I was born to lead top secret CIA missions.
That was the first not-quite-realistic thought I had while sitting in the darkened movie theater, feeling breathless from anxiety about whether Ben Affleck was going to be able to get the hostages out of Iran in Argo.
It looked like it was energizing to face a very armed Iranian revolutionary soldier. The secrecy and the adrenaline rush of clandestine operations appealed to me as I nibbled my Clif bar that I snuck into the theater (which kind of proves I am awesome at being secret-agent-y) during the matinée.
By the time Jeff and I were out on the sidewalk, I had convinced myself that a life with a little more . . . danger was exactly what I needed.
I’m up for it! I convinced myself.
I was supposed to be perusing the menu for a quick lunch before our babysitter clocked out, but I was thinking about how long it would take me to master Farsi.
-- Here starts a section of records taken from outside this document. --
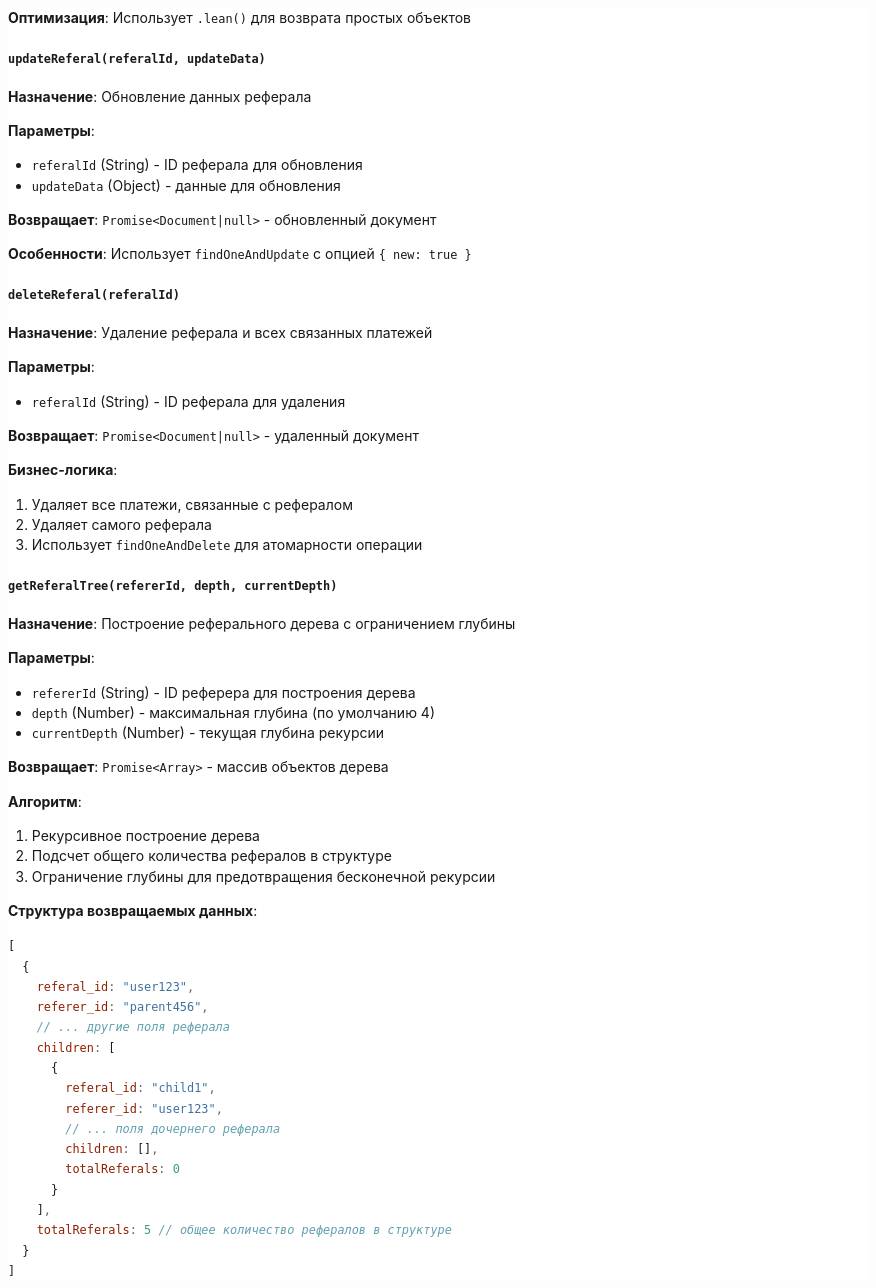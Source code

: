 **Оптимизация**: Использует `.lean()` для возврата простых объектов

#### `updateReferal(referalId, updateData)`
**Назначение**: Обновление данных реферала

**Параметры**:
- `referalId` (String) - ID реферала для обновления
- `updateData` (Object) - данные для обновления

**Возвращает**: `Promise<Document|null>` - обновленный документ

**Особенности**: Использует `findOneAndUpdate` с опцией `{ new: true }`

#### `deleteReferal(referalId)`
**Назначение**: Удаление реферала и всех связанных платежей

**Параметры**:
- `referalId` (String) - ID реферала для удаления

**Возвращает**: `Promise<Document|null>` - удаленный документ

**Бизнес-логика**:
1. Удаляет все платежи, связанные с рефералом
2. Удаляет самого реферала
3. Использует `findOneAndDelete` для атомарности операции

#### `getReferalTree(refererId, depth, currentDepth)`
**Назначение**: Построение реферального дерева с ограничением глубины

**Параметры**:
- `refererId` (String) - ID реферера для построения дерева
- `depth` (Number) - максимальная глубина (по умолчанию 4)
- `currentDepth` (Number) - текущая глубина рекурсии

**Возвращает**: `Promise<Array>` - массив объектов дерева

**Алгоритм**:
1. Рекурсивное построение дерева
2. Подсчет общего количества рефералов в структуре
3. Ограничение глубины для предотвращения бесконечной рекурсии

**Структура возвращаемых данных**:
```javascript
[
  {
    referal_id: "user123",
    referer_id: "parent456",
    // ... другие поля реферала
    children: [
      {
        referal_id: "child1",
        referer_id: "user123",
        // ... поля дочернего реферала
        children: [],
        totalReferals: 0
      }
    ],
    totalReferals: 5 // общее количество рефералов в структуре
  }
]
```

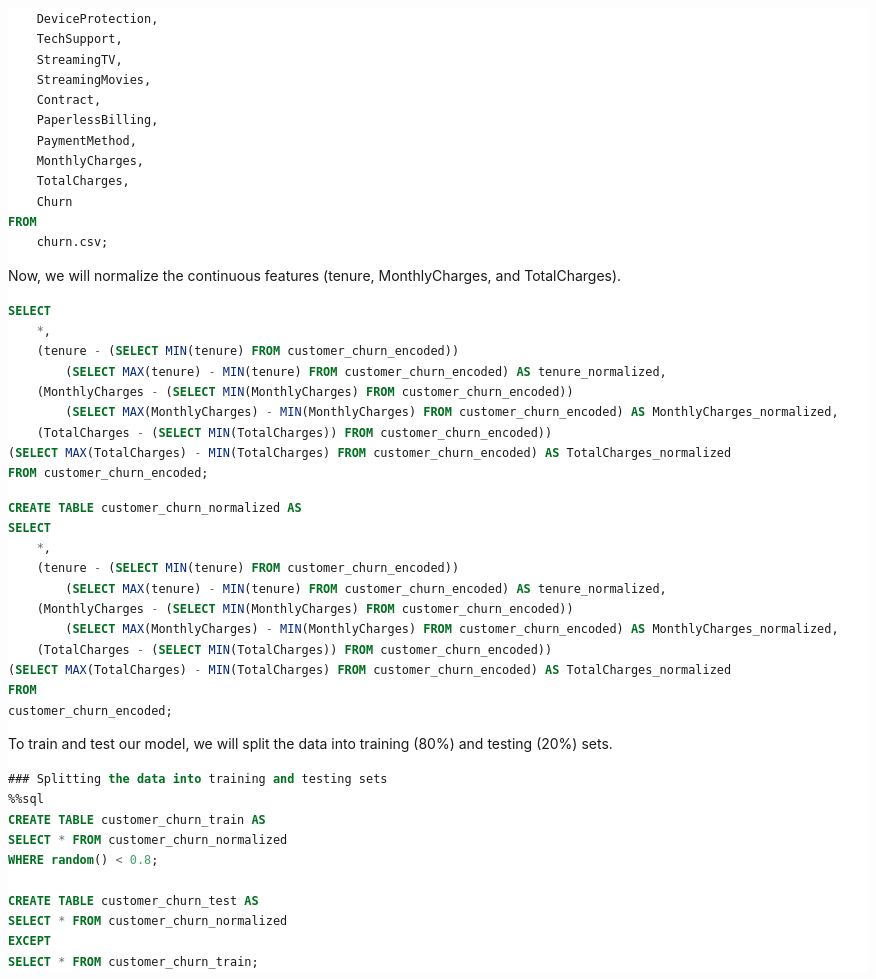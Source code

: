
 ```sql
    DeviceProtection,
    TechSupport,
    StreamingTV,
    StreamingMovies,
    Contract,
    PaperlessBilling,
    PaymentMethod,
    MonthlyCharges,
    TotalCharges,
    Churn
FROM
    churn.csv;
```
Now, we will normalize the continuous features (tenure, MonthlyCharges, and TotalCharges).

```sql
SELECT
    *,
    (tenure - (SELECT MIN(tenure) FROM customer_churn_encoded)) 
        (SELECT MAX(tenure) - MIN(tenure) FROM customer_churn_encoded) AS tenure_normalized,
    (MonthlyCharges - (SELECT MIN(MonthlyCharges) FROM customer_churn_encoded)) 
        (SELECT MAX(MonthlyCharges) - MIN(MonthlyCharges) FROM customer_churn_encoded) AS MonthlyCharges_normalized,
    (TotalCharges - (SELECT MIN(TotalCharges)) FROM customer_churn_encoded)) 
(SELECT MAX(TotalCharges) - MIN(TotalCharges) FROM customer_churn_encoded) AS TotalCharges_normalized
FROM customer_churn_encoded;
```

```sql
CREATE TABLE customer_churn_normalized AS
SELECT
    *,
    (tenure - (SELECT MIN(tenure) FROM customer_churn_encoded)) 
        (SELECT MAX(tenure) - MIN(tenure) FROM customer_churn_encoded) AS tenure_normalized,
    (MonthlyCharges - (SELECT MIN(MonthlyCharges) FROM customer_churn_encoded)) 
        (SELECT MAX(MonthlyCharges) - MIN(MonthlyCharges) FROM customer_churn_encoded) AS MonthlyCharges_normalized,
    (TotalCharges - (SELECT MIN(TotalCharges)) FROM customer_churn_encoded)) 
(SELECT MAX(TotalCharges) - MIN(TotalCharges) FROM customer_churn_encoded) AS TotalCharges_normalized
FROM
customer_churn_encoded;
```


To train and test our model, we will split the data into training (80%) and testing (20%) sets.

```sql
### Splitting the data into training and testing sets
%%sql
CREATE TABLE customer_churn_train AS
SELECT * FROM customer_churn_normalized
WHERE random() < 0.8;

CREATE TABLE customer_churn_test AS
SELECT * FROM customer_churn_normalized
EXCEPT
SELECT * FROM customer_churn_train;
```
I gave myself six months, then I ordered a burrito (to demonstrate that I had already mastered “menu Spanish”).
Oh my god, my legal degree! Surely, it would make me eligible for all kinds of “state secrets.” I visualized that Obama himself would give me “clearance” and a badge and that special briefcase that agents always carry in the movies. Would he let me have a floral backpack instead? You know, to make me seem less threatening.
Uh oh, did Jeff just say something to me? I think he asked if I liked the movie.
“It made a big impression on me,” I said, hoping it was an answer to whatever he asked me.
Would I get to make up my own code names for my missions? As I bit into my food, I was thinking I would name my covert operations after popular nail polish colors: Operation Ballet Slippers or Operation Lincoln Park After Dark. Who would ever say, “Hey, why is your top secret operation named after nail polish?”
Uh oh, Jeff just said something again; he’s looking at me as if he wants an answer. Clearly, I would have to get better at multi-tasking if I planned to rise through the ranks at the CIA.
“You seem distracted?” Jeff said. Clearly, with Jeff’s level of attention to detail, he would have to be briefed by my bosses on the declassified parts of my missions. And of course we’d have to update our wills and get more life insurance on me, since I’d probably die first.
“Me? Nah. I was just thinking about . . . my schedule,” I said, practicing lying to the person who knows me the best.
“What are you doing this afternoon?” he asked, unaware how my new career was about to plunge our lives into uncertainty.
Wait! Maybe he should join with me. Nah, that was a horrible idea. He’d inevitably upstage me, and this whole CIA thing? It needs to be something “just for me.”
“When we get home I am taking both kids to Target,” I answered truthfully, which would really throw him off. He’d be all When is she lying? When is she telling the truth?
“Two kids at Target during rush hour? Good luck with that,” Jeff said, standing up to put on his coat.
Wait. He’s right. My afternoon is gonna suck. Panic was rising. Sure, they are cute and their combined weight is less than 70 pounds, but honestly, they can take me down. Hard. It’s happened before. They are dangerous.
“Jeff? I’m never gonna be in the CIA am I?” I asked, sensing my newly-born dream was about to die a swift death.
Once he stopped laughing, he gave me an honest answer– something to the effect of “no F-ing way.”
Turns out I was actually born to run missions to grab tampons and Windex at Target with my two-and -three-year olds. That’s danger enough for me.